### [Work instructions]
Report the number of lines in the data below that hold "tromn", without any other words.

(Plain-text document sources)
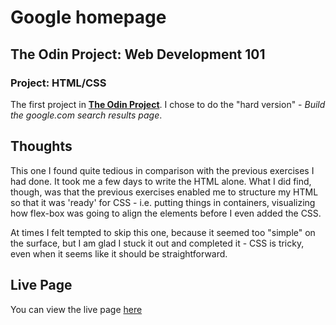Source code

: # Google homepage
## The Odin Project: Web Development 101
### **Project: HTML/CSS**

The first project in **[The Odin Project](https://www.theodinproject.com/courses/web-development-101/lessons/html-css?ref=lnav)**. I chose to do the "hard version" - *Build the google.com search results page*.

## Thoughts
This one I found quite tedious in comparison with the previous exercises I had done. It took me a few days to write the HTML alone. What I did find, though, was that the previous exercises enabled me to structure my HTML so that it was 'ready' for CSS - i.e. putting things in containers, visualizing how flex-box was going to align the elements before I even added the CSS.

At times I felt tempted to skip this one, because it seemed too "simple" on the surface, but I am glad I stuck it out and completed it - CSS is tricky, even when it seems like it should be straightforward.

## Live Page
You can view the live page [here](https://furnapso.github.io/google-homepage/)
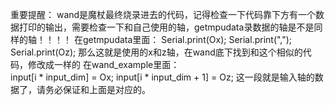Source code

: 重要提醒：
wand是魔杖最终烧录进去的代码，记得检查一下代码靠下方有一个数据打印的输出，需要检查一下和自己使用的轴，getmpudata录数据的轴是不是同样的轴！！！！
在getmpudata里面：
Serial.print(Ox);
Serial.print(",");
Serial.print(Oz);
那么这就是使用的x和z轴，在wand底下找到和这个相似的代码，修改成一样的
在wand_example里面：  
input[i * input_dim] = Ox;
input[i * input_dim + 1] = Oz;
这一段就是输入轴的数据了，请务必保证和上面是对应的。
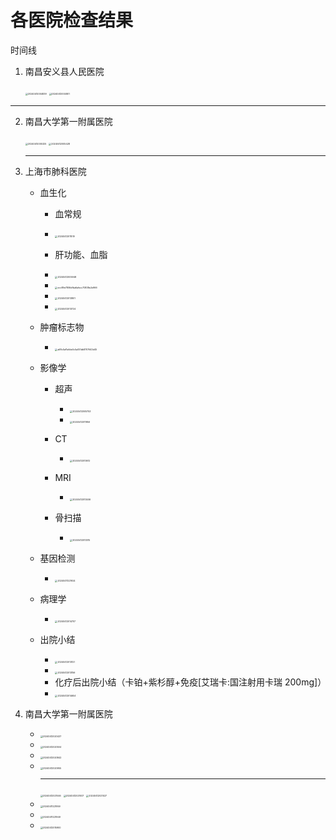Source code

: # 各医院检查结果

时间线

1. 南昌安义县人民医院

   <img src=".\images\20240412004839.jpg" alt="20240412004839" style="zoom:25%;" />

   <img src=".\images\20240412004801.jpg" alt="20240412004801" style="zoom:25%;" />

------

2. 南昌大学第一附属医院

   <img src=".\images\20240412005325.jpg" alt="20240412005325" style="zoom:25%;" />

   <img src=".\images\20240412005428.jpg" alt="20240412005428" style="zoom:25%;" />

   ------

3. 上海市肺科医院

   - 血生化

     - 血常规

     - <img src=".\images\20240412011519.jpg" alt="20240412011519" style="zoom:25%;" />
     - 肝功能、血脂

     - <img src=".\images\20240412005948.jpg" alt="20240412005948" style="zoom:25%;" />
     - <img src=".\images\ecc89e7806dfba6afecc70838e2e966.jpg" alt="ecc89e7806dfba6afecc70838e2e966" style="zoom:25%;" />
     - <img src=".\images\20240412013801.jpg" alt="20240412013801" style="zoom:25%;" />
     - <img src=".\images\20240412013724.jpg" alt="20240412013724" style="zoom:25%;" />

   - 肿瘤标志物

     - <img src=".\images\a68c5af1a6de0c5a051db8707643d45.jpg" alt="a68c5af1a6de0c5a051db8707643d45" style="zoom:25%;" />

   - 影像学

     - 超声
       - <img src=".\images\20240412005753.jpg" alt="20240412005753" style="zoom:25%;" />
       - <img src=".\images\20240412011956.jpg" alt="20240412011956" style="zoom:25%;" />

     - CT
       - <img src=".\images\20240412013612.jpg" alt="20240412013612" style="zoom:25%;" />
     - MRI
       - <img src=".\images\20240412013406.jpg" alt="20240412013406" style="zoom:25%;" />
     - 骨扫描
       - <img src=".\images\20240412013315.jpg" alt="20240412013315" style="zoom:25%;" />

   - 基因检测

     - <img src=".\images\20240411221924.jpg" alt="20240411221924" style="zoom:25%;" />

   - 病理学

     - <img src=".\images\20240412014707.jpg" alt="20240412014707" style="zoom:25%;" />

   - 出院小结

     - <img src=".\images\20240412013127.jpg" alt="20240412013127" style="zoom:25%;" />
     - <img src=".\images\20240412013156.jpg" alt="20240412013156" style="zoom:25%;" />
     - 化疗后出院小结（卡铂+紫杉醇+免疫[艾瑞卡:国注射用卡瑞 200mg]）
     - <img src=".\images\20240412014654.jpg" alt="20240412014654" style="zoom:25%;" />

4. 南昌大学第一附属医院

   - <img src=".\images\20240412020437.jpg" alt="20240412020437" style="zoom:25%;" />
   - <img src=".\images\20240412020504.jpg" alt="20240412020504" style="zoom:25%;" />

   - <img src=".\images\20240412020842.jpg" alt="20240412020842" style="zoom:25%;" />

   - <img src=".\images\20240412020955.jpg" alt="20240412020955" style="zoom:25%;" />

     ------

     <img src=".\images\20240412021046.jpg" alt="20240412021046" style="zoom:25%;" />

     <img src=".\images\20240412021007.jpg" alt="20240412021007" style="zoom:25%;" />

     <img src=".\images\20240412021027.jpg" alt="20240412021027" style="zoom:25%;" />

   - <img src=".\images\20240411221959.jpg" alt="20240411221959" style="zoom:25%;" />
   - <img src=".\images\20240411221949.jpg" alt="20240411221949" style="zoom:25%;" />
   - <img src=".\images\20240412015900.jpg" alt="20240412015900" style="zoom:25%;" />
==
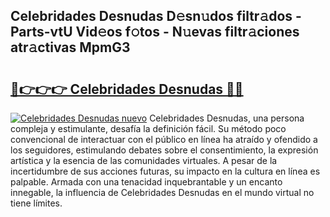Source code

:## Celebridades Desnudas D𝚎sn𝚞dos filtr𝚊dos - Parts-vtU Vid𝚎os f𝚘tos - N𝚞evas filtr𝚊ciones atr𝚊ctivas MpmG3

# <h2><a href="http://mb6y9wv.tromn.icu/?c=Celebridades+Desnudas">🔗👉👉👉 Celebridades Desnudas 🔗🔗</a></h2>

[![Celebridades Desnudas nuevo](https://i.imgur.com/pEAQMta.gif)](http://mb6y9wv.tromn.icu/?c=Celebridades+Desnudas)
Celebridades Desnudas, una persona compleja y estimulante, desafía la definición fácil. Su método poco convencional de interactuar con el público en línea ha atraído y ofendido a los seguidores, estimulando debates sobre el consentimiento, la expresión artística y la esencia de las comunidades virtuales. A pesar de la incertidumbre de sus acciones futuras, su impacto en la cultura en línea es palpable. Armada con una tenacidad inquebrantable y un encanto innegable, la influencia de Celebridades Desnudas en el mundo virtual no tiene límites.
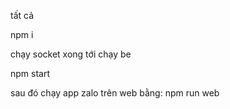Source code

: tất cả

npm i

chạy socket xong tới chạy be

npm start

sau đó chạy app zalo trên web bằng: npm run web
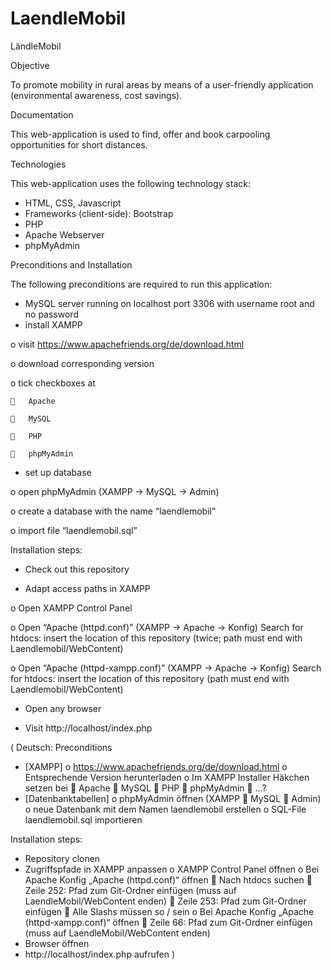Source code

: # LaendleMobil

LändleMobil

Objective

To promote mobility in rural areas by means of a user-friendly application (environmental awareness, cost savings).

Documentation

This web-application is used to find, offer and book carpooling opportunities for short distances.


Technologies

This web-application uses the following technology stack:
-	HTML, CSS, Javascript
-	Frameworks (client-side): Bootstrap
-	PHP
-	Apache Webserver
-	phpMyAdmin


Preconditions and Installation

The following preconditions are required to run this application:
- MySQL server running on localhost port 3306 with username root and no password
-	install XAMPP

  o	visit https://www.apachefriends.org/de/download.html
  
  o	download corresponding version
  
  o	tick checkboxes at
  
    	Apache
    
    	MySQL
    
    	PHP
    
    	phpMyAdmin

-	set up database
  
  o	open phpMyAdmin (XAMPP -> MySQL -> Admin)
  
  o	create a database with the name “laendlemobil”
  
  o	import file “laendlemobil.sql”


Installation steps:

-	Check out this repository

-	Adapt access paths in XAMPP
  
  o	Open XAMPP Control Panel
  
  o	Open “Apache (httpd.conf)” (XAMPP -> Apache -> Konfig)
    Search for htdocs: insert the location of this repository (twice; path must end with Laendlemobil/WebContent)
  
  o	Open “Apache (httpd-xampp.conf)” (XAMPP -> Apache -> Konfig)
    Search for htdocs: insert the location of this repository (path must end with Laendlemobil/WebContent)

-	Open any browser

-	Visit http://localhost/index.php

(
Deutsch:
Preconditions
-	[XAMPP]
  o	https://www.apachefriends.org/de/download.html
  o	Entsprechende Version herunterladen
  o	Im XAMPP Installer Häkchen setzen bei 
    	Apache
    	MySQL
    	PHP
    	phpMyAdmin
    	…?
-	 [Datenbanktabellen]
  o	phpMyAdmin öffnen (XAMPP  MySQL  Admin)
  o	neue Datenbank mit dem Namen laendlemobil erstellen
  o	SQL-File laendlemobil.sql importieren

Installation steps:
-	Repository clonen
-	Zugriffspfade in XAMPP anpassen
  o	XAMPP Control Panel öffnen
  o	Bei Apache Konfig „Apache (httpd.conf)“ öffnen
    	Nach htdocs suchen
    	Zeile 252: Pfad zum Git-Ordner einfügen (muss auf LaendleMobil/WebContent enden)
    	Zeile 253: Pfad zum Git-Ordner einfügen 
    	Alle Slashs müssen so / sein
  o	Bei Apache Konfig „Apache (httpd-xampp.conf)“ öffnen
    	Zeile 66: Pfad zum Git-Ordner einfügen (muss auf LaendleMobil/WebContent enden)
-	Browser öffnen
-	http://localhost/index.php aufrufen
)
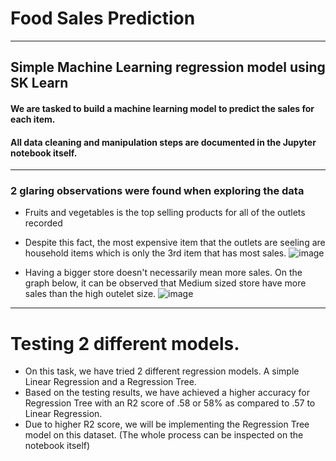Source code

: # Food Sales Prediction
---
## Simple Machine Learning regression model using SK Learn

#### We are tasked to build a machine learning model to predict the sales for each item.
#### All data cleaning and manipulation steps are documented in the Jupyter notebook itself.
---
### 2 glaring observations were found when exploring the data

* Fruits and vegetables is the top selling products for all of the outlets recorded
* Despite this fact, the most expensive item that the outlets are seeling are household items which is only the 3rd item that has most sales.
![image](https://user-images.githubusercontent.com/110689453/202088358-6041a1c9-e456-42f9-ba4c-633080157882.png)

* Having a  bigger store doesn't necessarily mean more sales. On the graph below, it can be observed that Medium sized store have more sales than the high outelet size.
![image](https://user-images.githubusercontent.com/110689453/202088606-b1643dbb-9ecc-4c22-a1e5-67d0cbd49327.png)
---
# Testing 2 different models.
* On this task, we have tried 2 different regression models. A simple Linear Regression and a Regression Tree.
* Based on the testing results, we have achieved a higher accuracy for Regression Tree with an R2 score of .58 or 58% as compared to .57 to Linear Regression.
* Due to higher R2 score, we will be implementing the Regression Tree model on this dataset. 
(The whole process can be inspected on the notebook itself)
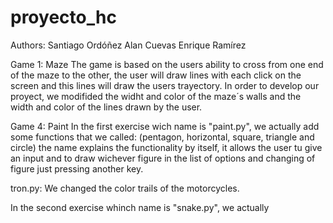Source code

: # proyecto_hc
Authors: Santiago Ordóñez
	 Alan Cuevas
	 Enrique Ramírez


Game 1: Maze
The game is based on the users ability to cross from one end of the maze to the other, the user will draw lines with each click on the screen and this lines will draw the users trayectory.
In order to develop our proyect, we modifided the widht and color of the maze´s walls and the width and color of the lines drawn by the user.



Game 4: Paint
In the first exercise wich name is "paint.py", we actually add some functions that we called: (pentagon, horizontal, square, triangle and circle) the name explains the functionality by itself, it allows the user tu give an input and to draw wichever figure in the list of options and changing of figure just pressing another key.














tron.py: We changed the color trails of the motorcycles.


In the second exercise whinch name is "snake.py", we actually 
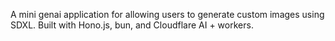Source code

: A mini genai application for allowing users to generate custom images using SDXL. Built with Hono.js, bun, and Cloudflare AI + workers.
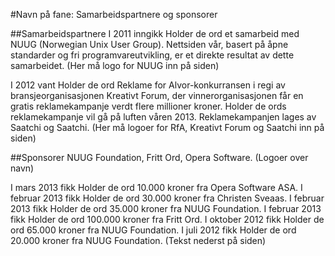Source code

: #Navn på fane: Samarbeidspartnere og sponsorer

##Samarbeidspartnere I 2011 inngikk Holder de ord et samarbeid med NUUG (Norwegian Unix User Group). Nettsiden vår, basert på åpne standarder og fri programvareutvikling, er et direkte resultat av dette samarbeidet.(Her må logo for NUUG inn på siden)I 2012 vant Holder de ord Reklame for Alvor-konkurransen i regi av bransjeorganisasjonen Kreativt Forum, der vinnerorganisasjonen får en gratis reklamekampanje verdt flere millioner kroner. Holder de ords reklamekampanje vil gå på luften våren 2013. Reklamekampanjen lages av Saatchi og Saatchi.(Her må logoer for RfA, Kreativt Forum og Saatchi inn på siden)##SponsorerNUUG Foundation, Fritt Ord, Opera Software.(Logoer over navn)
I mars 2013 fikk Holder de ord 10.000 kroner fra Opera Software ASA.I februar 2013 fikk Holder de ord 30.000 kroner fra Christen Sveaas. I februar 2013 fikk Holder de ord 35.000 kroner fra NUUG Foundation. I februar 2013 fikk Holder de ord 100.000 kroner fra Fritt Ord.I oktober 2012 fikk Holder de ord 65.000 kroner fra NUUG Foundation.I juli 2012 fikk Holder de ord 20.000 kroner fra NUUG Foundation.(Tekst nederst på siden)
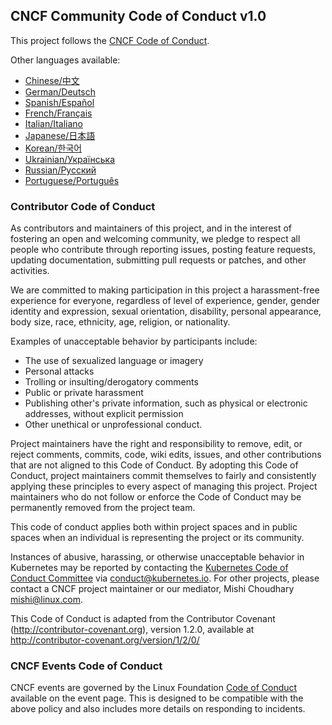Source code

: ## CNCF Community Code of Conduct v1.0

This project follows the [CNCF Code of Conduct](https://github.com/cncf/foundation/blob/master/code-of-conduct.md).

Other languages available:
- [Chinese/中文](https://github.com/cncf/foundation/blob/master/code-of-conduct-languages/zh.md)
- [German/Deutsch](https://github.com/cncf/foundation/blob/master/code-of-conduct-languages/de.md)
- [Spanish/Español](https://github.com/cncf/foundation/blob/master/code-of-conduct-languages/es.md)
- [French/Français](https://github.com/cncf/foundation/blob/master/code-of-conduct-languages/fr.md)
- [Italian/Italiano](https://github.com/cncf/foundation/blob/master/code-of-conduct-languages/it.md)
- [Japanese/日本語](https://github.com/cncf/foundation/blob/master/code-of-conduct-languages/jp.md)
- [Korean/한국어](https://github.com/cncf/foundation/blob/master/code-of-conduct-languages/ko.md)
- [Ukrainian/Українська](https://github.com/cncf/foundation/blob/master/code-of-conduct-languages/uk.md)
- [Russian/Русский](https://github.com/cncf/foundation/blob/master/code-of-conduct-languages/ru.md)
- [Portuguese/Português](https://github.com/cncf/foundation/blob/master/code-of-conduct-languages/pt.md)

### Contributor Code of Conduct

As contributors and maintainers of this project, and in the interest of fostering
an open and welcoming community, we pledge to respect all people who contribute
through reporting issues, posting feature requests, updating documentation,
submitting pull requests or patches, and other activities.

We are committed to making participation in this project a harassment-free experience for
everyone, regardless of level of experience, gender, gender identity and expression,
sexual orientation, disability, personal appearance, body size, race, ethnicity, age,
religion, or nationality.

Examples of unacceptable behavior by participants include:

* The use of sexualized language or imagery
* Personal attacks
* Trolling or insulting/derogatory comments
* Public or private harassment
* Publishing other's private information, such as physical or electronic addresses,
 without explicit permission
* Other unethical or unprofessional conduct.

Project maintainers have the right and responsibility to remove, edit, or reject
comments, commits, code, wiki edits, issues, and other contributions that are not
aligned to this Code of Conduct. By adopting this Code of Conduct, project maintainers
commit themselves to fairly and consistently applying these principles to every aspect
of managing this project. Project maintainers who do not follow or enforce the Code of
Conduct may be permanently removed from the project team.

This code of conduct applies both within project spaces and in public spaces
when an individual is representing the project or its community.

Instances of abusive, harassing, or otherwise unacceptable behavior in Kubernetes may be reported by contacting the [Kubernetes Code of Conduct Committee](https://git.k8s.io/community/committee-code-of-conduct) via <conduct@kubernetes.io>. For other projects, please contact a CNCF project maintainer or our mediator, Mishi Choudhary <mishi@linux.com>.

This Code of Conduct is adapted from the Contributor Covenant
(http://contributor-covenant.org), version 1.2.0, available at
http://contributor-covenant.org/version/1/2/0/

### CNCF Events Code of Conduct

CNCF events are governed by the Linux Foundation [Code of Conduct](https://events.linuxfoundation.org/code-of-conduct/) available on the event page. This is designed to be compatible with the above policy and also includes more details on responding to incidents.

### [Result of the exercise]
2